In the colorful, often bloody annals of labor history, 2018 will surely be known as the Year of the Teachers’ Strike. Hundreds of thousands of teachers organized massive work stoppages across the nation, from the West Virginia state capitol to the streets of Los Angeles, taking a stand for their own rights as well as those of the students in their care. Some of them won stunning victories; others notched more modest successes, but their dedication and militancy turned their concerns—from fair wages and healthcare to the negative impact of charter schools on the U.S. public-education system—into headlines.
It also stirred up public sympathy for their struggle—a party line–crossing one that’s centered in predominantly red states saddled with Republican governments and anti-union “right-to-work” laws. Public-sector unions, which include teachers’ unions, are traditionally quite strong in the United States, but have limited recourse when push comes to shove; they’re barred from striking in many cases, including in many of the states that proved pivotal to the wave of 2018 teachers’ strikes. It’s legal, for instance, for public workers in Colorado and California to strike, but illegal in Arizona, North Carolina, Oklahoma, and West Virginia. Workers in those states went out anyway, participating in illegal wildcat strikes that showed just how serious they were about this fight.

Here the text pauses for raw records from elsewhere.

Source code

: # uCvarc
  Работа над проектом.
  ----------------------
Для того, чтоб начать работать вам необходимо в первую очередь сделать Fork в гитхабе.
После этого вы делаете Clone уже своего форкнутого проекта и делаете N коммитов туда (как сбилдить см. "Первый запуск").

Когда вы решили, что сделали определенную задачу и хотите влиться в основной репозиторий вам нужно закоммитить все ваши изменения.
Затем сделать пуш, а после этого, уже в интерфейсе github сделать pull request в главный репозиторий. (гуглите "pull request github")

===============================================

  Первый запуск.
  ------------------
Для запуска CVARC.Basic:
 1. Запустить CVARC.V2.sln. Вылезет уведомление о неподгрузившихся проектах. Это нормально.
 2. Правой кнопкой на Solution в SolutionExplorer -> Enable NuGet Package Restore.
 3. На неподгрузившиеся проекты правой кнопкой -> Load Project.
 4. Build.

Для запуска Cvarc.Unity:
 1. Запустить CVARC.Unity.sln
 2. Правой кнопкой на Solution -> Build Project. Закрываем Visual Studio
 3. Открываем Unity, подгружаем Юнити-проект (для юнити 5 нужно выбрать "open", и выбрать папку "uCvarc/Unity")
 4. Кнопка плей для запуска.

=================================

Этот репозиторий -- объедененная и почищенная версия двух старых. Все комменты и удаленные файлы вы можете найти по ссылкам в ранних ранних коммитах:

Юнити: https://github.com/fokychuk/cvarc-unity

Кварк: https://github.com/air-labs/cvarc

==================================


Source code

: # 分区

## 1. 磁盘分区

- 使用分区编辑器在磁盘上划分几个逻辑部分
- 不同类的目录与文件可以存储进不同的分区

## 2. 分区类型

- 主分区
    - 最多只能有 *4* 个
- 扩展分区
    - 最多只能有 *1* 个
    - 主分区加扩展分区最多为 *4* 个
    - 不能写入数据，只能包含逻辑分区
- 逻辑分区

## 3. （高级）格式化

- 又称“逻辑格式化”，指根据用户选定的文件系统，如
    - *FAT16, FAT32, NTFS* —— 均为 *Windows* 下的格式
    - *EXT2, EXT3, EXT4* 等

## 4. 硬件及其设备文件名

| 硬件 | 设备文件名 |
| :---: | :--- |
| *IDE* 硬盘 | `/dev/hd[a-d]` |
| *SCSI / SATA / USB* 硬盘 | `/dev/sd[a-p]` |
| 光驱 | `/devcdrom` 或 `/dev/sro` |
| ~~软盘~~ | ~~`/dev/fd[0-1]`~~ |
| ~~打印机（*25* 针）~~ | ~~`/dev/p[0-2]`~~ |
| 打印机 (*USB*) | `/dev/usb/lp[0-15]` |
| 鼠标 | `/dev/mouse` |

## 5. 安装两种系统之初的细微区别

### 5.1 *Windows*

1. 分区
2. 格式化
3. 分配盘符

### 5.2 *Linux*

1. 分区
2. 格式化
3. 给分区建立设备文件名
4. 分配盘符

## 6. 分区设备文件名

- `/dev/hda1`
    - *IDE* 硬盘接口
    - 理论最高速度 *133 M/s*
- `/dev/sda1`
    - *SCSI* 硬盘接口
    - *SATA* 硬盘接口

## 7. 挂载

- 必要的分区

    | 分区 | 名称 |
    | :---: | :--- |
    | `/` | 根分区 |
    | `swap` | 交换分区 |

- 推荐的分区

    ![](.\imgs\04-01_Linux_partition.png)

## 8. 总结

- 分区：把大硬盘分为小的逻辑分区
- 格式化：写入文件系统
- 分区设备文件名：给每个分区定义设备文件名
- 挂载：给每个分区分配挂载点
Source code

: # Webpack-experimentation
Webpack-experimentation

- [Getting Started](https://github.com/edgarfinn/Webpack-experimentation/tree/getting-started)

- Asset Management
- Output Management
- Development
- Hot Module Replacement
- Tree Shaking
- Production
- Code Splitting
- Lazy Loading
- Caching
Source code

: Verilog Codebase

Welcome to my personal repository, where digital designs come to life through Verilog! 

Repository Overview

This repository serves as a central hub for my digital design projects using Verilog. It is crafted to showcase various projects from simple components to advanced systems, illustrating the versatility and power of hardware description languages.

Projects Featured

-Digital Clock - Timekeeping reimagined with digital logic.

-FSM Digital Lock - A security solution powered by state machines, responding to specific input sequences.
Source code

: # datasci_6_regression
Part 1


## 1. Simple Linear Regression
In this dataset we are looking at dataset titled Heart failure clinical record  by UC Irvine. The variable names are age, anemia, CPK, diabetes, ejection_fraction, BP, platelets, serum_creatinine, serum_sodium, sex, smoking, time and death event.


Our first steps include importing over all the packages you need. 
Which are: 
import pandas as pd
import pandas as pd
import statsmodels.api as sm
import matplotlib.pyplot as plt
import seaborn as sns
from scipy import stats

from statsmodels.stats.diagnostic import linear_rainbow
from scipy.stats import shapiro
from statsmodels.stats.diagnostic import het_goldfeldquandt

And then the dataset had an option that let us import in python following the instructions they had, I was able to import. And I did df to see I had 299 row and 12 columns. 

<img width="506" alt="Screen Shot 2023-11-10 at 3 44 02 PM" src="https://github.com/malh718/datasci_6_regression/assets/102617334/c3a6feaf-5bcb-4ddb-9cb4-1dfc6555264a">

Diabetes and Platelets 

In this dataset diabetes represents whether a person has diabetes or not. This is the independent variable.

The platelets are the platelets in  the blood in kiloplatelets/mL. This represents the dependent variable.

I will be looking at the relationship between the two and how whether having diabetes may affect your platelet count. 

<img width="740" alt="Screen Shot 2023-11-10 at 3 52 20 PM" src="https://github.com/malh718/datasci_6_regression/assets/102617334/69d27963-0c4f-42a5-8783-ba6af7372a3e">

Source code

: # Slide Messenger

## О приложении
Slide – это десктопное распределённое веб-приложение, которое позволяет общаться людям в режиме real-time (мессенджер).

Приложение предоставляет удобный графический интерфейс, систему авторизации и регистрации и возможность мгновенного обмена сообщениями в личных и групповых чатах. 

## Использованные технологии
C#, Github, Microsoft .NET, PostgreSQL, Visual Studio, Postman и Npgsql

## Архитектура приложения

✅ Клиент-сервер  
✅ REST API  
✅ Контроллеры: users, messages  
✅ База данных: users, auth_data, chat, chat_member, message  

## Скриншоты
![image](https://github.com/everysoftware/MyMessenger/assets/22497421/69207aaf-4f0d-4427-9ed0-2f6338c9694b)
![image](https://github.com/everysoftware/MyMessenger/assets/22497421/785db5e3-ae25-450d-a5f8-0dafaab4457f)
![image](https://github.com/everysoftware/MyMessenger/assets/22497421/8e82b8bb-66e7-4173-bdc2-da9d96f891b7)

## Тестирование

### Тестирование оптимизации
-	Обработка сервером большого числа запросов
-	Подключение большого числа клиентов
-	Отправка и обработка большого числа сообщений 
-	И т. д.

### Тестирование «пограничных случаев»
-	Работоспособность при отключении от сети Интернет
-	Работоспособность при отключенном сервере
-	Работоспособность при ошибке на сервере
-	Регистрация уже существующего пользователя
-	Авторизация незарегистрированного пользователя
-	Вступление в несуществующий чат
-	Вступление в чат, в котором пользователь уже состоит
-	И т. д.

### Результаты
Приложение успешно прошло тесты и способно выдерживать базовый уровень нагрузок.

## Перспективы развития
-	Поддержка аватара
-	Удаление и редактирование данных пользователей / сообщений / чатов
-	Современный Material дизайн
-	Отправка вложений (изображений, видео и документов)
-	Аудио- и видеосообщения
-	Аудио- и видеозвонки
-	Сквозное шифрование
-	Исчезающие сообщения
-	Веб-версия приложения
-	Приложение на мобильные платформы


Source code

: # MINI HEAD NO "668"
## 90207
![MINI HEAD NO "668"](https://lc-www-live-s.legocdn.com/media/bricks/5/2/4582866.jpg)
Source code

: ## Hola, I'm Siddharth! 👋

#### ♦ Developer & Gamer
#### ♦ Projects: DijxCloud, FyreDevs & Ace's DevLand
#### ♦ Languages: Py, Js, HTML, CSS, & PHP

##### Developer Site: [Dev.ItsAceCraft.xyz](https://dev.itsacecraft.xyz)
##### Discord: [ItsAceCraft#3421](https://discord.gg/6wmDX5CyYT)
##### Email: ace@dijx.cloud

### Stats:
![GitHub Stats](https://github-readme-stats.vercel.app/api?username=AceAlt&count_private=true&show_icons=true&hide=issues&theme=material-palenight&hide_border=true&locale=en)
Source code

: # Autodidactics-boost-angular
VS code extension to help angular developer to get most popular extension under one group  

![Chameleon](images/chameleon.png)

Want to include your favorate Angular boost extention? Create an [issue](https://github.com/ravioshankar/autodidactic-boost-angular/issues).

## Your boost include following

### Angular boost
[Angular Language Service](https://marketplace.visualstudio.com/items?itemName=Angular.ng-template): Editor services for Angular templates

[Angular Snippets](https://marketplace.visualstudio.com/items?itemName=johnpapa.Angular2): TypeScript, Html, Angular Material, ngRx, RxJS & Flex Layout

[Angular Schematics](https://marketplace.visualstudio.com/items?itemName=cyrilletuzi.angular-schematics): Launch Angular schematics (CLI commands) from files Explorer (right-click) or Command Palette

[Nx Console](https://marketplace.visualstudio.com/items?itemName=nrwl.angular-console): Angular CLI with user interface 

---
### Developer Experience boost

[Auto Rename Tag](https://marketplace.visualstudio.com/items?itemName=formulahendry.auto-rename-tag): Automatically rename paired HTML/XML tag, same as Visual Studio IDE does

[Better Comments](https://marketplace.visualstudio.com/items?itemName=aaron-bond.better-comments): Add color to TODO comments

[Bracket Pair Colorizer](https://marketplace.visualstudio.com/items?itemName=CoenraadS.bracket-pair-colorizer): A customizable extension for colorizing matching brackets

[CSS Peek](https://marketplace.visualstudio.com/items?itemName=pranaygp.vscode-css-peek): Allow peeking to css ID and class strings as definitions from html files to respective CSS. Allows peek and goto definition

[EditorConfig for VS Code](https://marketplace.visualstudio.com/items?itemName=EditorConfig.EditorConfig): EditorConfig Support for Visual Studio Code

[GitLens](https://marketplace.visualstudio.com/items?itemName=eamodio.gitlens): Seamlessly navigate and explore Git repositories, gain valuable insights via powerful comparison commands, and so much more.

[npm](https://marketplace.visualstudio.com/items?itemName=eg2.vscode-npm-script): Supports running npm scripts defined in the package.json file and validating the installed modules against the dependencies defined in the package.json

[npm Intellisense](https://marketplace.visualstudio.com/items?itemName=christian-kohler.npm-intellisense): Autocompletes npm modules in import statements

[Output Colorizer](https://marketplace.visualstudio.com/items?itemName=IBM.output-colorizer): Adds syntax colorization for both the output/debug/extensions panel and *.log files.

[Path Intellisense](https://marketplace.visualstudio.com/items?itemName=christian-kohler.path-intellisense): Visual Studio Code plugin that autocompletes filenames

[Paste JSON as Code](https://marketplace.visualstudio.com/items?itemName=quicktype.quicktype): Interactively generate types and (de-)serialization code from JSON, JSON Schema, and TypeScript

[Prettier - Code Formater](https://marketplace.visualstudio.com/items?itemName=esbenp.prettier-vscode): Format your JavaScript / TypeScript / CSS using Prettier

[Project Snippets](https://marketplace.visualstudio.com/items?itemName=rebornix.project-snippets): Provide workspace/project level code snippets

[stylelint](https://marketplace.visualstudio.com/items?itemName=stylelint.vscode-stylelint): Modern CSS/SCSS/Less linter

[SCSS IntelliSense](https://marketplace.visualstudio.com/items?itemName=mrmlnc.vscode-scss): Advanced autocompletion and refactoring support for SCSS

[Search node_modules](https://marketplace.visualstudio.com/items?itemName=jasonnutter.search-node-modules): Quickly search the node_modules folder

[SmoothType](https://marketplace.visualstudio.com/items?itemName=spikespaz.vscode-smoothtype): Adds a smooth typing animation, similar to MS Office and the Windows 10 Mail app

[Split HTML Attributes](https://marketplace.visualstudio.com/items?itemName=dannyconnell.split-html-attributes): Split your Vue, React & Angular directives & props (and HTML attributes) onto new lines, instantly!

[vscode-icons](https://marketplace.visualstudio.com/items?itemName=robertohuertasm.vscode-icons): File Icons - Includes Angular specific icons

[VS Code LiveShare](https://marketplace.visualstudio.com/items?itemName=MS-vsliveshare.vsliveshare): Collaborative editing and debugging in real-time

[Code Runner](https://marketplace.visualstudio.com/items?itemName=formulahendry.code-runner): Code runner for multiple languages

The “Red for Ed” movement kicked off in West Virginia on February 22, 2018, but was the result of many years of movement building, particularly the intensive groundwork laid by the 2012 Chicago teachers’ strike. The driving force behind the 2018 strikes—which ultimately spread to Oklahoma, Arizona, Kentucky, North Carolina, Colorado, and California—was funding: for teachers’ salaries, pensions, healthcare, school supplies, and for the schools themselves. The Trump administration has sought to gut school funding every year for the past three years (Congress has rejected the proposals each time), and teachers and the American Federation of Teachers, the union that represents them, have been vocal about how much of an impact low wages and scarce funding has had on their abilities to do their jobs. As Vox notes, “According to a National Center for Education Statistics survey released in May , 94 percent of teachers use their own money to buy school supplies,” while others have turned to crowdfunding in order to outfit their classrooms. It was—and is—completely unsustainable, and it’s no surprise that, despite the risks, once West Virginia walked, teachers in other states followed right behind.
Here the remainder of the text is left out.